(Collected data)
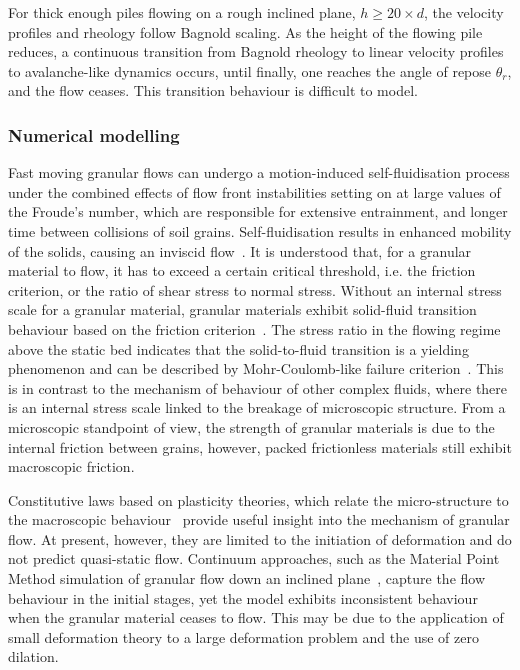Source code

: For thick enough piles flowing on a rough inclined plane, $h \ge 20 \times 
d$, the velocity profiles and rheology follow Bagnold scaling. As the height of 
the flowing pile reduces, a continuous transition from Bagnold rheology to
linear velocity profiles to avalanche-like dynamics occurs, until 
finally, one reaches the angle of repose $\theta_r$, and the
flow ceases. This transition behaviour is difficult to model. 

\subsubsection{Numerical modelling}

Fast moving granular flows can undergo a motion-induced self-fluidisation 
process under the combined effects of flow front instabilities setting on at 
large values of the Froude's number, which are responsible for extensive 
entrainment, and longer time between collisions of soil grains. 
Self-fluidisation results in enhanced mobility of the solids, causing an 
inviscid flow~\citep{Bareschino2008}. It is understood that, for a granular 
material to flow, it has to exceed a certain critical threshold, i.e. the 
friction criterion, or the ratio of shear stress to normal stress. Without an
internal stress scale for a granular material, granular materials exhibit 
solid-fluid transition behaviour based on the friction 
criterion~\citep{Forterre2008}. The stress ratio in the flowing regime above 
the static bed indicates that the solid-to-fluid transition is a yielding 
phenomenon and can be described by Mohr-Coulomb-like failure 
criterion~\citep{Zhang1992}. This is in contrast to the mechanism of behaviour 
of other complex fluids, where there is an internal stress scale linked to the 
breakage of microscopic structure. From a microscopic standpoint of view, the 
strength of granular materials is due to the internal friction between 
grains, however, packed frictionless materials still exhibit macroscopic 
friction.

Constitutive laws based on plasticity theories, which relate the 
micro-structure to the macroscopic behaviour~\citep{Roux2002} provide 
useful insight into the mechanism of granular flow. At present, however, they 
are limited to the initiation of deformation and do not predict quasi-static 
flow. Continuum approaches, such as the Material Point Method simulation of 
granular flow down 
an inclined plane~\citep{Abe2006,Bandara2013}, capture the flow behaviour in 
the initial stages, yet the model exhibits inconsistent behaviour when the 
granular material ceases to flow. This may be due to the application of small 
deformation theory to a large deformation problem and the use of zero dilation. 

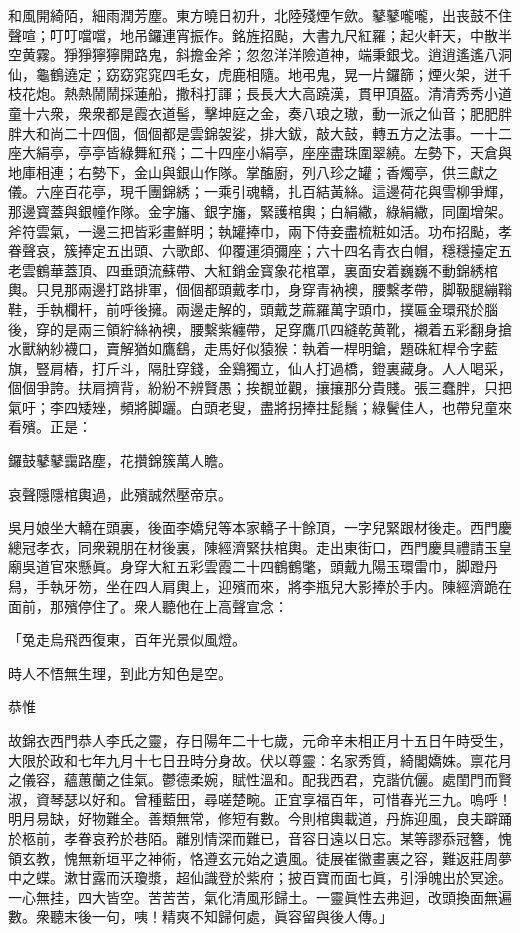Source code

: \begin{myquote}
和風開綺陌，細雨潤芳塵。東方曉日初升，北陸殘煙乍歛。鼕鼕嚨嚨，出丧鼓不住聲喧；叮叮噹噹，地吊鑼連宵振作。銘旌招颭，大書九尺紅羅；起火軒天，中散半空黄霧。猙猙獰獰開路鬼，斜擔金斧；忽忽洋洋險道神，端秉銀戈。逍逍遙遙八洞仙，龜鶴遶定；窈窈窕窕四毛女，虎鹿相隨。地弔鬼，晃一片鑼篩；煙火架，迸千枝花炮。熱熱鬧鬧採蓮船，撒科打諢；長長大大高蹺漢，貫甲頂盔。清清秀秀小道童十六衆，衆衆都是霞衣道髻，擊坤庭之金，奏八琅之璈，動一派之仙音；肥肥胖胖大和尚二十四個，個個都是雲錦袈娑，排大鈸，敲大鼓，轉五方之法事。一十二座大絹亭，亭亭皆綠舞紅飛；二十四座小絹亭，座座盡珠圍翠繞。左勢下，天倉與地庫相連；右勢下，金山與銀山作隊。掌醢廚，列八珍之罐；香燭亭，供三獻之儀。六座百花亭，現千團錦綉；一乘引魂轎，扎百結黃絲。這邊荷花與雪柳爭輝，那邊寳蓋與銀幢作隊。金字旛、銀字旛，緊護棺輿；白絹繖，綠絹繖，同圍增架。斧符雲氣，一邊三把皆彩畫鮮明；執罐捧巾，兩下侍妾盡梳粧如活。功布招颭，孝眷聲哀，簇捧定五出頭、六歌郎、仰覆運須彌座；六十四名青衣白帽，穩穩擡定五老雲鶴華蓋頂、四垂頭流蘇帶、大紅銷金寳象花棺罩，裏面安着巍巍不動錦綉棺輿。只見那兩邊打路排軍，個個都頭戴孝巾，身穿青衲襖，腰繫孝帶，脚靸腿繃䩺鞋，手執欄杆，前呼後擁。兩邊走解的，頭戴芝蔴羅萬字頭巾，撲匾金環飛於腦後，穿的是兩三領紵絲衲襖，腰繫紫纏帶，足穿鷹爪四縫乾黄靴，襯着五彩翻身搶水獸納紗襪口，賣解猶如鷹鷂，走馬好似猿猴：執着一桿明鎗，題硃紅桿令字藍旗，豎肩樁，打斤斗，隔肚穿錢，金鷄獨立，仙人打過橋，鐙裏藏身。人人喝采，個個爭誇。扶肩擠背，紛紛不辨賢愚；挨覩並觀，攘攘那分貴賤。張三蠢胖，只把氣吁；李四矮矬，頻將脚躧。白頭老叟，盡將拐捧拄髭鬚；綠鬢佳人，也帶兒童來看殯。正是：

鑼鼓鼕鼕靄路塵，花攢錦簇萬人瞻。

哀聲隱隱棺輿過，此殯誠然壓帝京。
\end{myquote}

吳月娘坐大轎在頭裏，後面李嬌兒等本家轎子十餘頂，一字兒緊跟材後走。西門慶總冠孝衣，同衆親朋在材後裏，陳經濟緊扶棺輿。走出東街口，西門慶具禮請玉皇廟吳道官來懸眞。身穿大紅五彩雲霞二十四鶴鶴氅，頭戴九陽玉環雷巾，脚蹬丹舄，手執牙笏，坐在四人肩輿上，迎殯而來，將李瓶兒大影捧於手内。陳經濟跪在面前，那殯停住了。衆人聽他在上高聲宣念：

\begin{myquote}
「兔走烏飛西復東，百年光景似風燈。

時人不悟無生理，到此方知色是空。

恭惟

故錦衣西門恭人李氏之靈，存日陽年二十七歲，元命辛未相正月十五日午時受生，大限於政和七年九月十七日丑時分身故。伏以尊靈：名家秀質，綺閣嬌姝。禀花月之儀容，蘊蕙蘭之佳氣。鬱德柔婉，賦性溫和。配我西君，克諧伉儷。處閨門而賢淑，資琴瑟以好和。曾種藍田，尋嗟楚畹。正宜享福百年，可惜春光三九。嗚呼！明月易缺，好物難全。善類無常，修短有數。今則棺輿載道，丹旆迎風，良夫躃踊於柩前，孝眷哀矜於巷陌。離別情深而難已，音容日遠以日忘。某等謬忝冠簪，愧領玄教，愧無新垣平之神術，恪遵玄元始之遺風。徒展崔徽畫裏之容，難返莊周夢中之蝶。漱甘露而沃瓊漿，超仙識登於紫府；披百寶而面七眞，引淨魄出於冥途。一心無挂，四大皆空。苦苦苦，氣化清風形歸土。一靈眞性去弗迴，改頭換面無遍數。衆聽末後一句，咦！精爽不知歸何處，眞容留與後人傳。」
\end{myquote}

» **About this exercise**: Go through the entries and filter for lines holding the word "between"; copy each match.

» **Result of the task**:
entrainment, and longer time between collisions of soil grains. 
strength of granular materials is due to the internal friction between 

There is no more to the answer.